The LNG Canada consortium has awarded a contract, reported to be worth C$14 billion, to design and build a liquefied natural gas plant at Kitimat, British Columbia, even though the project is still subject to government approval and a final investment decision by consortium partners.
“That decision is expected this year,” JWN Energy reports. “However, LNG Canada and other LNG developers are still waiting to hear if the federal government will exempt LNG modules from a 45% duty on fabricated steel products imported from China, South Korea, and Spain.”
The design-build contract will go to Japan’s JGC Corporation and U.S.-based Fluor Corporation.
LNG Canada stirred controversy in March when the B.C. government unveiled tax incentives to support the project, valued at $40 billion. At the time, Horgan maintained the development would be consistent with his government’s promise to reduce B.C.’s greenhouse gas emissions 40% by 2030—a commitment that is a cornerstone of the New Democrats’ governing agreement with the Green Party of B.C. In a release, Horgan’s office said the project would be the biggest private sector investment in B.C. history, producing up to 10,000 jobs during construction and up to 950 permanent positions.
“No premier or government can dismiss this kind of critical economic opportunity for the people of British Columbia,” the premier said. “But neither will we turn our back on our commitment to climate targets, or our path to reconciliation with Indigenous peoples.”

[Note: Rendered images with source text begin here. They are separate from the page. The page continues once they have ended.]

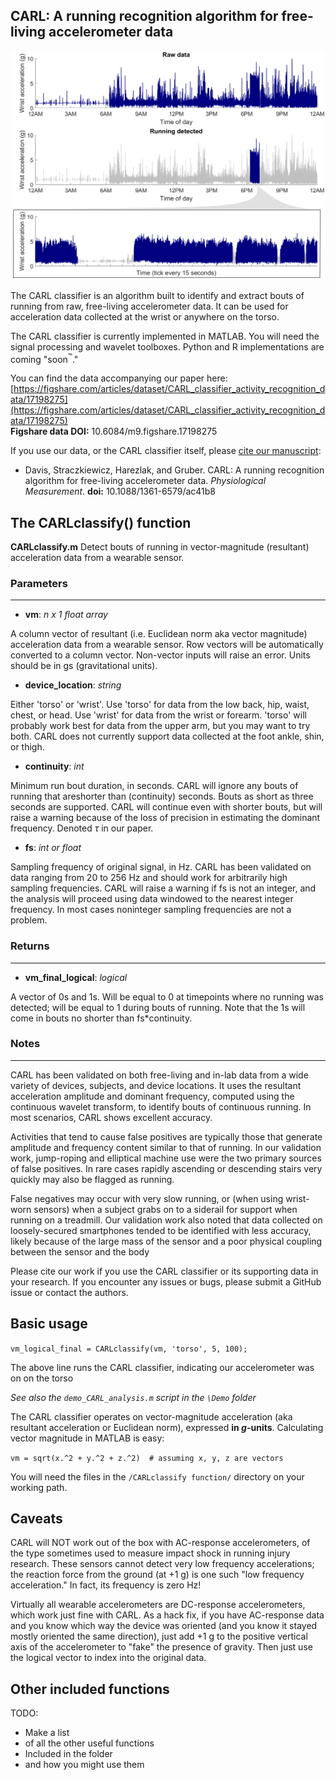 ## CARL: A running recognition algorithm for free-living accelerometer data


![CARL classifier on free-living wrist data](header_image.png)

The CARL classifier is an algorithm built to identify and extract bouts of running from raw, free-living accelerometer data. It can be used for acceleration data collected at the wrist or anywhere on the torso.

The CARL classifier is currently implemented in MATLAB. You will need the signal processing and wavelet toolboxes. Python and R implementations are coming "soon<sup>:tm:</sup>."

You can find the data accompanying our paper here: [https://figshare.com/articles/dataset/CARL_classifier_activity_recognition_data/17198275](https://figshare.com/articles/dataset/CARL_classifier_activity_recognition_data/17198275)  
**Figshare data DOI:** 10.6084/m9.figshare.17198275

If you use our data, or the CARL classifier itself, please [cite our manuscript](https://iopscience.iop.org/article/10.1088/1361-6579/ac41b8):  
* Davis, Straczkiewicz, Harezlak, and Gruber. CARL: A running recognition algorithm for free-living accelerometer data. *Physiological Measurement*.	**doi:** 10.1088/1361-6579/ac41b8

## The CARLclassify() function

**CARLclassify.m**  Detect bouts of running in vector-magnitude (resultant) acceleration data from a wearable sensor.  

### Parameters
----------

* **vm**: *n x 1 float array*

A column vector of resultant (i.e. Euclidean norm aka vector magnitude) acceleration data from a wearable sensor. Row vectors will be automatically converted to a column vector. Non-vector inputs will raise an error. Units should be in gs (gravitational units).

* **device_location**: *string*

Either 'torso' or 'wrist'. Use 'torso' for data from the low back, hip, waist, chest, or head. Use 'wrist' for data from the wrist or forearm. 'torso' will probably work best for data from the upper arm, but you may want to try both. CARL does not currently support data collected at the foot ankle, shin, or thigh.

* **continuity**: *int*

Minimum run bout duration, in seconds. CARL will ignore any bouts of running that areshorter than (continuity) seconds. Bouts as short as three seconds are supported. CARL will continue even with shorter bouts, but will raise a warning because of the loss of precision in estimating the dominant frequency. Denoted $\tau$ in our paper.

* **fs**: *int or float*

Sampling frequency of original signal, in Hz. CARL has been validated on data ranging from 20 to 256 Hz and should work for arbitrarily high sampling frequencies. CARL will raise a warning if fs is not an integer, and the analysis will proceed using data windowed to the nearest integer frequency. In most cases noninteger sampling frequencies are not a problem.


### Returns
-------

* **vm_final_logical**: *logical*

A vector of 0s and 1s. Will be equal to 0 at timepoints where no running was detected; will be equal to 1 during bouts of running. Note that the 1s will come in bouts no shorter than fs*continuity.


### Notes
---------

CARL has been validated on both free-living and in-lab data from a wide variety of devices, subjects, and device locations. It uses the resultant acceleration amplitude and dominant frequency, computed using the continuous wavelet transform, to identify bouts of continuous running. In most scenarios, CARL shows excellent accuracy.

Activities that tend to cause false positives are typically those that generate amplitude and frequency content similar to that of running. In our validation work, jump-roping and elliptical machine use were the two primary sources of false positives. In rare cases rapidly ascending or descending stairs very quickly may also be flagged as running.

False negatives may occur with very slow running, or (when using wrist-worn sensors) when a subject grabs on to a siderail for support when running on a treadmill. Our validation work also noted that data collected on loosely-secured smartphones tended to be identified with less accuracy, likely because of the large mass of the sensor and a poor physical coupling between the sensor and the body

Please cite our work if you use the CARL classifier or its supporting data in your research. If you encounter any issues or bugs, please submit a GitHub issue or contact the authors.


## Basic usage

`vm_logical_final = CARLclassify(vm, 'torso', 5, 100);`  

The above line runs the CARL classifier, indicating our accelerometer was on on the torso


*See also the `demo_CARL_analysis.m` script in the `\Demo` folder*

The CARL classifier operates on vector-magnitude acceleration (aka resultant acceleration or Euclidean norm), expressed **in *g*-units**. Calculating vector magnitude in MATLAB is easy:

`vm = sqrt(x.^2 + y.^2 + z.^2)  # assuming x, y, z are vectors`

You will need the files in the `/CARLclassify function/` directory on your working path.


## Caveats

CARL will NOT work out of the box with AC-response accelerometers, of the type sometimes used to measure impact shock in running injury research. These sensors cannot detect very low frequency accelerations; the reaction force from the ground (at +1 g) is one such "low frequency acceleration." In fact, its frequency is zero Hz!  

Virtually all wearable accelerometers are DC-response accelerometers, which work just fine with CARL. As a hack fix, if you have AC-response data and you know which way the device was oriented (and you know it stayed mostly oriented the same direction), just add +1 g to the positive vertical axis of the accelerometer to "fake" the presence of gravity. Then just use the logical vector to index into the original data.

## Other included functions

TODO:
* Make a list
* of all the other useful functions
* Included in the folder
* and how you might use them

Weeks before Horgan’s announcement, the Canadian Association of Petroleum Producers secured the province’s assurance that its upcoming scientific inquiry into the natural gas fracking industry would not cover emissions or public health risk, according to documents obtained by DeSmog Canada.
In January, provincial Green Leader Andrew Weaver said Horgan’s trip to Asia to woo project investors could undo the two parties’ governing agreement in a split provincial legislature.
“Lest there be any doubt, let me be perfectly clear: NDP government will fall in non-confidence if after all that has happened it continues to pursue LNG folly,” Weaver tweeted at the time. “The reason why we agreed to the [governing] agreement with the NDP is their supposed commitment to GHG reduction,” he added in a separate tweet. “A push for #LNG means they are not serious. We are willing to let BC voters have their say. We would have been deceived.”
In a release last week, LNG Canada spokesperson Susannah Pierce said the timing of the final investment decision “is up to the joint venture participants to make, and they will weigh their decision against a number of criteria, including project competitiveness, how the LNG Canada project fits within their existing portfolio of projects and investments, and available capital, amongst others.”
The four members of the consortium are Royal Dutch Shell, PetroChina, Kogas, and Mitsubishi Corporation.